Quand votre téléphone Android stocke des données à votre insu !

Comme le journaliste Keith Smith l’a révélé, « Google a accès à des données concernant les localisations et les déplacements des utilisateurs de smartphones sous Android ».

Mais le plus impressionnant, c’est que Google parviendrait toujours à récolter ces informations même si le dispositif de géolocalisation sur le téléphone concerné est désactivé.

C’est le résultat d’un test réalisé par le site Quartz sur différents téléphones avec et sans carte SIM. Pour écarter l’hypothèse que cette collection soit l’œuvre d’une application quelconque, le site a tout simplement désinstallé toutes les applications avant de lancer son test.

Google confirme les faits…

Google de son côté a réagi après cette révélation faite par Quartz, expliquant par l’intermédiaire du site que des données étaient bel et bien collectées à l’insu de l’utilisateur, plus précisément les adresses des antennes des GSM environnantes.
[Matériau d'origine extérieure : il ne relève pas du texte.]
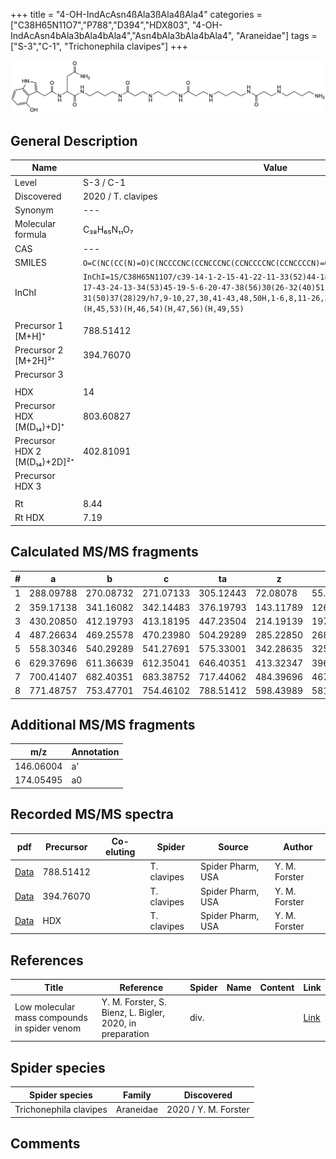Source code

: +++
title = "4-OH-IndAcAsn4ßAla3ßAla4ßAla4"
categories = ["C38H65N11O7","P788","D394","HDX803",
"4-OH-IndAcAsn4bAla3bAla4bAla4","Asn4bAla3bAla4bAla4",
"Araneidae"]
tags = ["S-3","C-1",
"Trichonephila clavipes"]
+++

![](/img/4-OH-IndAcAsn4bAla3bAla4bAla4.png)

## General Description

| Name                       | Value              |
|----------------------------|--------------------|
| Level                      | S-3 / C-1          |
| Discovered                 | 2020 / T. clavipes |
| Synonym                    | ---                |
| Molecular formula          | C₃₈H₆₅N₁₁O₇                   |
| CAS                        | ---                |
| SMILES | `O=C(NC(CC(N)=O)C(NCCCCNC(CCNCCCNC(CCNCCCCNC(CCNCCCCN)=O)=O)=O)=O)CC1=CNC2=C1C(O)=CC=C2`  |
| InChI  | `InChI=1S/C38H65N11O7/c39-14-1-2-15-41-22-11-33(52)44-18-4-3-16-42-23-12-35(54)46-21-8-17-43-24-13-34(53)45-19-5-6-20-47-38(56)30(26-32(40)51)49-36(55)25-28-27-48-29-9-7-10-31(50)37(28)29/h7,9-10,27,30,41-43,48,50H,1-6,8,11-26,39H2,(H2,40,51)(H,44,52)(H,45,53)(H,46,54)(H,47,56)(H,49,55)`  |
|                            |                    |
| Precursor 1 [M+H]⁺         | 788.51412                   |
| Precursor 2 [M+2H]²⁺       | 394.76070                   |
| Precursor 3                |                    |
|                            |                    |
| HDX                        | 14                   |
| Precursor HDX   [M(D₁₄)+D]⁺   | 803.60827                   |
| Precursor HDX 2 [M(D₁₄)+2D]²⁺ | 402.81091                   |
| Precursor HDX 3            |                    |
|                            |                    |
| Rt                         | 8.44                   |
| Rt HDX                     | 7.19                   |

## Calculated MS/MS fragments

| # | a         | b         | c         | ta        | z         | y         | tz        |
|---|-----------|-----------|-----------|-----------|-----------|-----------|-----------|
| 1 | 288.09788 | 270.08732 | 271.07133 | 305.12443 | 72.08078 | 55.05423 | 89.10732 |
| 2 | 359.17138 | 341.16082 | 342.14483 | 376.19793 | 143.11789 | 126.09134 | 160.14444 |
| 3 | 430.20850 | 412.19793 | 413.18195 | 447.23504 | 214.19139 | 197.16484 | 231.21794 |
| 4 | 487.26634 | 469.25578 | 470.23980 | 504.29289 | 285.22850 | 268.20195 | 302.25505 |
| 5 | 558.30346 | 540.29289 | 541.27691 | 575.33001 | 342.28635 | 325.25980 | 359.31290 |
| 6 | 629.37696 | 611.36639 | 612.35041 | 646.40351 | 413.32347 | 396.29692 | 430.35001 |
| 7 | 700.41407 | 682.40351 | 683.38752 | 717.44062 | 484.39696 | 467.37042 | 501.42351 |
| 8 | 771.48757 | 753.47701 | 754.46102 | 788.51412 | 598.43989 | 581.41334 | 615.46644 |

## Additional MS/MS fragments

| m/z | Annotation |
|-----|------------|
| 146.06004    | a'   |
| 174.05495    | a0   |

## Recorded MS/MS spectra

| pdf                                             | Precursor | Co-eluting | Spider      | Source                       | Author        |
|-------------------------------------------------|-----------|------------|-------------|------------------------------|---------------|
| [Data](/pdf/N-clavipes/788_4-OH-IndAcAsn4bAla3bAla4bAla4_Nc.pdf) | 788.51412 |           | T. clavipes | Spider Pharm, USA | Y. M. Forster |
| [Data](/pdf/N-clavipes/788_4-OH-IndAcAsn4bAla3bAla4bAla4_Nc_2.pdf) | 394.76070 |           | T. clavipes | Spider Pharm, USA | Y. M. Forster |
| [Data](/pdf/N-clavipes/788_4-OH-IndAcAsn4bAla3bAla4bAla4_Nc_HDX.pdf) | HDX |           | T. clavipes | Spider Pharm, USA | Y. M. Forster |


## References

| Title | Reference | Spider | Name | Content | Link |
|-------|-----------|--------|------|---------|------|
| Low molecular mass compounds in spider venom      | Y. M. Forster, S. Bienz, L. Bigler, 2020, in preparation          | div.       |   |   | [Link](unknown) |

## Spider species

| Spider species     | Family     | Discovered           |
|--------------------|------------|----------------------|
| Trichonephila clavipes | Araneidae | 2020 / Y. M. Forster |


## Comments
La firme de MountainView avoue même que cette collecte de données a été lancée depuis le mois de janvier dernier. Cela fait donc 11 mois que nos smartphones Android révèlent en douce à Google la position de chaque utilisateur.

… Et rassure quant à ces données

Google a toutefois tenu à rassurer les utilisateurs que cette collecte « secrète » avait comme objectif au début d’« améliorer la vitesse et la performance de l’acheminement des messages». Mais le géant américain a ajouté que les informations n’ont finalement pas été exploitées et n’ont même pas été stockées. De ce fait, la collecte prendra donc fin d’ici quelques jours toujours selon les représentants de l’entreprise.

Ce n’est toutefois pas la première fois que Google collecte ainsi des données sans avertir les utilisateurs de smartphone. Et ce genre d’initiative lui a d’ailleurs déjà valu des sanctions, notamment en 2011 de la part de la CNIL puis par l’Union Européenne.